Read through the whole list a couple of times before going to bed, and a few times after getting out of bed, do this daily. Soon you will notice the results.
4. Be aware of falling asleep. Instead of thinking a bunch of stuff before going to sleep, just meditate. Focus on your breathing, count down from 1000, or use a “drone thought” (think a one-syllable sound and repeat it continuously in your head until your mind is flushed, then you automatically fall asleep consciously.)
I always lucid dream. I am aware of falling asleep, I can literally feel the melatonin gradually increasing in my body, my brain slowing down with every wave, I can see as the images start to appear before my mind’s eye.
Sleep really is not an on-off switch, it’s a smooth transition.
I do all my visualization in dreams, and I most of my thinking in dreams, as well as just consciously observe as my brain digests, assimilates and organizes what I’ve learned during my wake. That really makes it easy to filter out the bullshit, and see how things get stored in your mind, and so on. Very revealing about how the mind works.
As for the visualization and thinking part, one of the main benefits of this is the time lag, time moves very slowly when you’re asleep, you can do so much more.
I’m sure you’ve noticed this effect at least once, you know like when you nod off and dream for “at least half an hour” and when you wake up you realize it’s only been like 20 seconds or something.
It’s because your “waking mind” shuts down, freeing up a lot of processing power. Just like your computer performs better and faster when you terminate processes that are not needed at the time. The brain really is like a super-computer, actually it’s the other way around, computers are designed after the blueprints of the mind.
Lucid dreaming is such a great technique. Using it to just play around is such a waste, mental masturbation. Using it as a tool is a way to quick enlightenment, vast power, and full control of the self. The latter being of the utmost essence to every aspect of life and the world.
“Central eye” vision/projection. It’s some kind of dissociative/hallucinating mental state. I have no idea about the details really.
I’m not that experienced with this stuff, haven’t done it all too many times, although I have some continual central eye vision.
@manimal, Haha awesome, I was literally just about to make a thread to see if anyone used lucid dreams for visualization. I’m working on lucid dreaming now. I’ve gotten to the point where I can induce really vivid dreams but they seem to fade away as I become conscious of them.
I’m surprised that more people don’t recognize their amazing potential.
@murph94, Yeah it’s great for visualizing. First of all you’re already in vivid vision mode, you’re also in a “slower time” mode where you can get more done, and last but not least you get all the benefits of visualization without having to spend any of your waking time on it.
I don’t visualize or meditate as much as I used to, but I’m getting much more of their benefits, and a big part of that is due to conscious sleeping.
Getting into lucid dreaming can be very tricky, for me it very rarely worked when I tried, I guess I was doing it wrong, but as I became more aware and mentally aligned it kind of just happened on its own as a result.

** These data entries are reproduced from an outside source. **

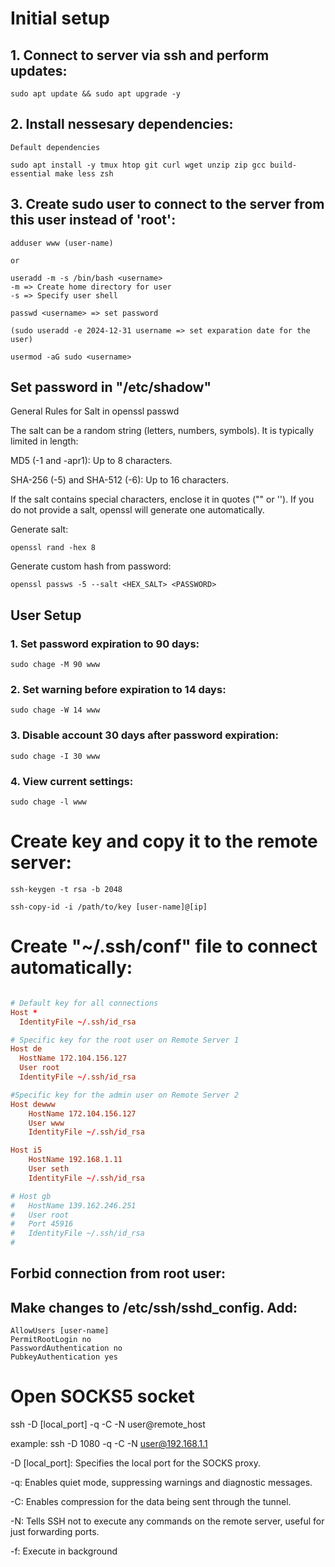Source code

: # Initial setup

## 1. Connect to server via ssh and perform updates:

    sudo apt update && sudo apt upgrade -y

## 2. Install nessesary dependencies:

    Default dependencies

    sudo apt install -y tmux htop git curl wget unzip zip gcc build-essential make less zsh

## 3. Create sudo user to connect to the server from this user instead of 'root':

    adduser www (user-name)

    or

    useradd -m -s /bin/bash <username>
    -m => Create home directory for user
    -s => Specify user shell

    passwd <username> => set password

    (sudo useradd -e 2024-12-31 username => set exparation date for the user)

    usermod -aG sudo <username>

## Set password in "/etc/shadow"

General Rules for Salt in openssl passwd

The salt can be a random string (letters, numbers, symbols).
It is typically limited in length:

MD5 (-1 and -apr1): Up to 8 characters.

SHA-256 (-5) and SHA-512 (-6): Up to 16 characters.

If the salt contains special characters, enclose it in quotes ("" or '').
If you do not provide a salt, openssl will generate one automatically.

Generate salt:

    openssl rand -hex 8

Generate custom hash from password:

    openssl passws -5 --salt <HEX_SALT> <PASSWORD>

## User Setup

### 1. Set password expiration to 90 days:

    sudo chage -M 90 www

### 2. Set warning before expiration to 14 days:

    sudo chage -W 14 www

### 3. Disable account 30 days after password expiration:

    sudo chage -I 30 www

### 4. View current settings:

    sudo chage -l www

# Create key and copy it to the remote server:

    ssh-keygen -t rsa -b 2048

    ssh-copy-id -i /path/to/key [user-name]@[ip]

# Create "~/.ssh/conf" file to connect automatically:

```conf

# Default key for all connections
Host *
  IdentityFile ~/.ssh/id_rsa

# Specific key for the root user on Remote Server 1
Host de
  HostName 172.104.156.127
  User root
  IdentityFile ~/.ssh/id_rsa

#Specific key for the admin user on Remote Server 2
Host dewww
	HostName 172.104.156.127
	User www
	IdentityFile ~/.ssh/id_rsa

Host i5
	HostName 192.168.1.11
	User seth
	IdentityFile ~/.ssh/id_rsa

# Host gb
# 	HostName 139.162.246.251
# 	User root
# 	Port 45916
# 	IdentityFile ~/.ssh/id_rsa
#
```

## Forbid connection from root user:

## Make changes to /etc/ssh/sshd_config. Add:

    AllowUsers [user-name]
    PermitRootLogin no
    PasswordAuthentication no
    PubkeyAuthentication yes

# Open SOCKS5 socket

ssh -D [local_port] -q -C -N user@remote_host

example:
ssh -D 1080 -q -C -N user@192.168.1.1

-D [local_port]: Specifies the local port for the SOCKS proxy.

-q: Enables quiet mode, suppressing warnings and diagnostic messages.

-C: Enables compression for the data being sent through the tunnel.

-N: Tells SSH not to execute any commands on the remote server, useful for just forwarding ports.

-f: Execute in background
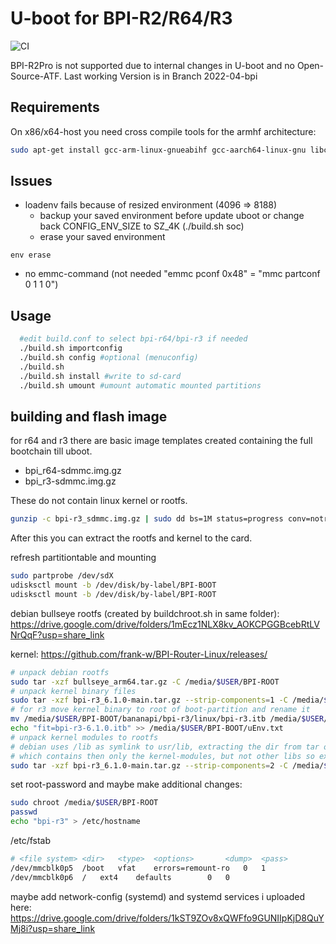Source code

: # U-boot for BPI-R2/R64/R3

![CI](https://github.com/frank-w/u-boot/workflows/CI/badge.svg?branch=2021-01-bpi)

BPI-R2Pro is not supported due to internal changes in U-boot and no Open-Source-ATF.
Last working Version is in Branch 2022-04-bpi

## Requirements

On x86/x64-host you need cross compile tools for the armhf architecture:
```sh
sudo apt-get install gcc-arm-linux-gnueabihf gcc-aarch64-linux-gnu libc6-armhf-cross u-boot-tools make gcc swig python-dev python3-pyelftools
```

## Issues
- loadenv fails because of resized environment (4096 => 8188)
  - backup your saved environment before update uboot or 
    change back CONFIG_ENV_SIZE to SZ_4K (./build.sh soc)
  - erase your saved environment

```
env erase
```

- no emmc-command (not needed "emmc pconf 0x48" = "mmc partconf 0 1 1 0")

## Usage

```sh
  #edit build.conf to select bpi-r64/bpi-r3 if needed
  ./build.sh importconfig
  ./build.sh config #optional (menuconfig)
  ./build.sh
  ./build.sh install #write to sd-card
  ./build.sh umount #umount automatic mounted partitions
```

## building and flash image

for r64 and r3 there are basic image templates created containing
the full bootchain till uboot.

- bpi_r64-sdmmc.img.gz
- bpi_r3-sdmmc.img.gz

These do not contain linux kernel or rootfs.

```sh
gunzip -c bpi-r3_sdmmc.img.gz | sudo dd bs=1M status=progress conv=notrunc,fsync of=/dev/sdX
```

After this you can extract the rootfs and kernel to the card.

refresh partitiontable and mounting

```sh
sudo partprobe /dev/sdX
udisksctl mount -b /dev/disk/by-label/BPI-BOOT
udisksctl mount -b /dev/disk/by-label/BPI-ROOT
```

debian bullseye rootfs (created by buildchroot.sh in same folder):
https://drive.google.com/drive/folders/1mEcz1NLX8kv_AOKCPGGBcebRtLVNrQqF?usp=share_link

kernel:
https://github.com/frank-w/BPI-Router-Linux/releases/

```sh
# unpack debian rootfs
sudo tar -xzf bullseye_arm64.tar.gz -C /media/$USER/BPI-ROOT
# unpack kernel binary files
sudo tar -xzf bpi-r3_6.1.0-main.tar.gz --strip-components=1 -C /media/$USER/BPI-BOOT BPI-BOOT
# for r3 move kernel binary to root of boot-partition and rename it
mv /media/$USER/BPI-BOOT/bananapi/bpi-r3/linux/bpi-r3.itb /media/$USER/BPI-BOOT/bananapi/bpi-r3/linux/bpi-r3-6.1.0.itb
echo "fit=bpi-r3-6.1.0.itb" >> /media/$USER/BPI-BOOT/uEnv.txt
# unpack kernel modules to rootfs
# debian uses /lib as symlink to usr/lib, extracting the dir from tar overwrites symlink with directory
# which contains then only the kernel-modules, but not other libs so extract the subfolder to /lib
sudo tar -xzf bpi-r3_6.1.0-main.tar.gz --strip-components=2 -C /media/$USER/BPI-ROOT/lib/ BPI-ROOT/lib/
```

set root-password and maybe make additional changes:

```sh
sudo chroot /media/$USER/BPI-ROOT
passwd
echo "bpi-r3" > /etc/hostname
```
/etc/fstab
```sh
# <file system>	<dir>	<type>	<options>		<dump>	<pass>
/dev/mmcblk0p5	/boot	vfat    errors=remount-ro	0	1
/dev/mmcblk0p6	/	ext4	defaults		0	0
```

maybe add network-config (systemd) and systemd services i uploaded here:
https://drive.google.com/drive/folders/1kST9ZOv8xQWFfo9GUNIIpKjD8QuYMj8i?usp=share_link
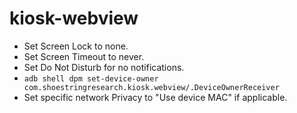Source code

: # kiosk-webview

* Set Screen Lock to none.
* Set Screen Timeout to never.
* Set Do Not Disturb for no notifications.
* ```adb shell dpm set-device-owner com.shoestringresearch.kiosk.webview/.DeviceOwnerReceiver```
* Set specific network Privacy to "Use device MAC" if applicable.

First it was just more vivid, more first-person, then I gradually gained control.
Lucid dreaming is amazing stuff.
@mercurial, I’ve seen and thought about that clip a lot over the last few months. And I basically just cannot seem to understand how the experiment, and the questions that follow aren’t so well known throughout the world? Why aren’t kids in school being showed how to question life like this, and then we’ll see how the world “could be saved”! There is so much potential there to learn about things which we previously wouldn’t have thought to question.